Landowners Who Deal Directly with Large Developers: The Problem

In considering a renewable-energy project, a technique large developers favor is to have land agents obtain long-term options on a landowner's property. Although the developer may offer a fair option price, its commitment may not include a relatively near-term determination whether a land parcel is suitable for renewable energy development. Large developers may not commit to a timeline within the option period as to when they will make a pre-construction assessment whether land parcels are suitable for development.

The large-developer approach may leave open an entire option period during which it may determine whether optioned land is suitable for a renewable energy project.
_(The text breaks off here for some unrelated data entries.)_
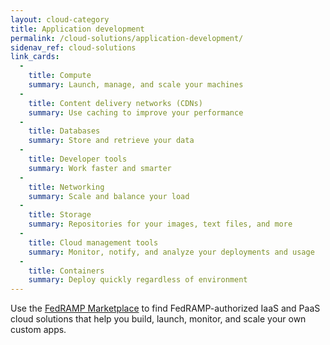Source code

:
 ```yaml
---
layout: cloud-category
title: Application development
permalink: /cloud-solutions/application-development/
sidenav_ref: cloud-solutions
link_cards:
  -
    title: Compute
    summary: Launch, manage, and scale your machines
  -
    title: Content delivery networks (CDNs)
    summary: Use caching to improve your performance
  -
    title: Databases
    summary: Store and retrieve your data
  -
    title: Developer tools
    summary: Work faster and smarter
  -
    title: Networking
    summary: Scale and balance your load
  -
    title: Storage
    summary: Repositories for your images, text files, and more
  -
    title: Cloud management tools
    summary: Monitor, notify, and analyze your deployments and usage
  -
    title: Containers
    summary: Deploy quickly regardless of environment
---
```


Use the [FedRAMP Marketplace](https://marketplace.fedramp.gov/#/products?sort=productName&status=Compliant&serviceModels=IaaS;IaaS,%20PaaS,%20SaaS;PaaS) to find FedRAMP-authorized IaaS and PaaS cloud solutions that help you build, launch, monitor, and scale your own custom apps.
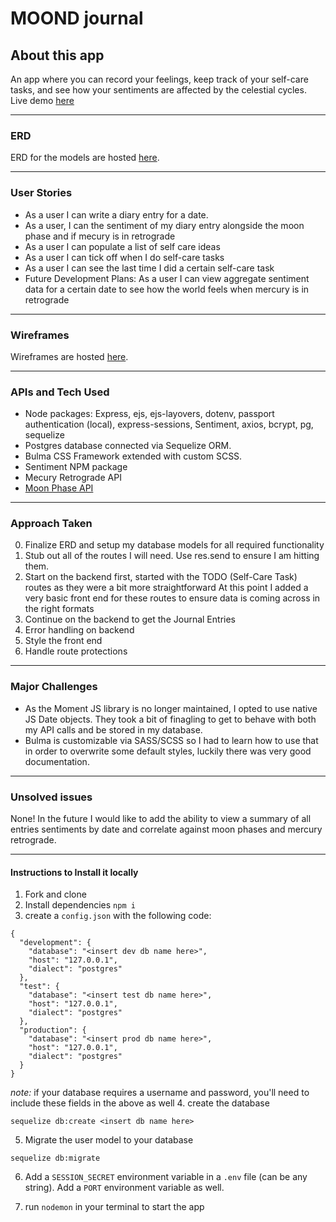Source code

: # MOOND journal

## About this app

An app where you can record your feelings, keep track of your self-care tasks, and see how your sentiments are affected by the celestial cycles.
Live demo [here](https://moondjournal.herokuapp.com/)

----------------------------------------------------------

### ERD


ERD for the models are hosted [here](https://lucid.app/invitations/accept/7a5e6e3b-52ab-4939-b5ee-4985d39d198e).

----------------------------------------------------------
### User Stories

- As a user I can write a diary entry for a date.
- As a user, I can the sentiment of my diary entry alongside the moon phase and if mecury is in retrograde
- As a user I can populate a list of self care ideas
- As a user I can tick off when I do self-care tasks
- As a user I can see the last time I did a certain self-care task
- Future Development Plans: As a user I can view aggregate sentiment data for a certain date to see how the world feels when mercury is in retrograde

----------------------------------------------------------
### Wireframes


Wireframes are hosted [here](https://wireframepro.mockflow.com/view/M26c6fa717eb51bc48851b5d82b9c500e1604695539054).

----------------------------------------------------------
### APIs and Tech Used

- Node packages: Express, ejs, ejs-layovers, dotenv, passport authentication (local), express-sessions, Sentiment, axios, bcrypt, pg, sequelize
- Postgres database connected via Sequelize ORM.
- Bulma CSS Framework extended with custom SCSS.
- Sentiment NPM package
- Mecury Retrograde API
- [Moon Phase API]("https://www.icalendar37.net/lunar/api/?month=11&year=2020&lightColor=rgb(255%2C255%2C100)&shadeColor=black&LDZ=1604206800")

----------------------------------------------------------
### Approach Taken

0. Finalize ERD and setup my database models for all required functionality
1. Stub out all of the routes I will need. Use res.send to ensure I am hitting them.
2. Start on the backend first, started with the TODO (Self-Care Task) routes as they were a bit more straightforward At this point I added a very basic front end for these routes to ensure data is coming across in the right formats
3. Continue on the backend to get the Journal Entries
4. Error handling on backend
5. Style the front end
6. Handle route protections

----------------------------------------------------------
### Major Challenges
- As the Moment JS library is no longer maintained, I opted to use native JS Date objects. They took a bit of finagling to get to behave with both my API calls and be stored in my database.
- Bulma is customizable via SASS/SCSS so I had to learn how to use that in order to overwrite some default styles, luckily there was very good documentation.


----------------------------------------------------------
### Unsolved issues
None! In the future I would like to add the ability to view a summary of all entries sentiments by date and correlate against moon phases and mercury retrograde.

----------------------------------------------------------

#### Instructions to Install it locally
1. Fork and clone
2. Install dependencies `npm i`
3. create a `config.json` with the following code:
```
{
  "development": {
    "database": "<insert dev db name here>",
    "host": "127.0.0.1",
    "dialect": "postgres"
  },
  "test": {
    "database": "<insert test db name here>",
    "host": "127.0.0.1",
    "dialect": "postgres"
  },
  "production": {
    "database": "<insert prod db name here>",
    "host": "127.0.0.1",
    "dialect": "postgres"
  }
}

```
*note:* if your database requires a username and password, you'll need to include these fields in the above as well
4. create the database
```
sequelize db:create <insert db name here>
```
5. Migrate the user model to your database
```
sequelize db:migrate
```
6. Add a `SESSION_SECRET` environment variable in a `.env` file (can be any string). Add a `PORT` environment variable as well.

7. run `nodemon` in your terminal to start the app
This resulting ambiguity could cloud the value of optioned land and permit the large developer, for a significant period of time, to postpone deciding whether it will spend funds to evaluate the suitability of land for development.

The TBRE Solution

Thompson Brown Renewable Energy take a different approach. Neither the developer nor the landowner makes any initial payment to TBRE. Thereafter, TBRE is paid only by the large developer when TBRE presents a "shovel ready" land assemblage for development. TBRE risks its own financial capital to cover pre-construction costs and assure a project is "shovel ready." Such costs include pre-construction studies to confirm the suitability of land for renewable energy development. Pre-construction costs are required to cover environmental, wind, solar, grid studies, regulatory compliance, entitlement, easement review, legal, and community support. In presenting a "shovel ready" project, TBRE adds value both to the landowner and to the large developer.

Why Doing Business with TBRE Matters

Large renewable energy developers may delay allocating capital to pre-construction expenses and may not address the timing of such expenditures in a landowner option agreement. Pre-construction planning includes site studies that will show whether land should be suitable for renewable energy development. Landowners will want option agreements to expire should an assemblage be deemed unsuitable for development. Developers prefer "ready-to-build" assemblages since they are cost-effective.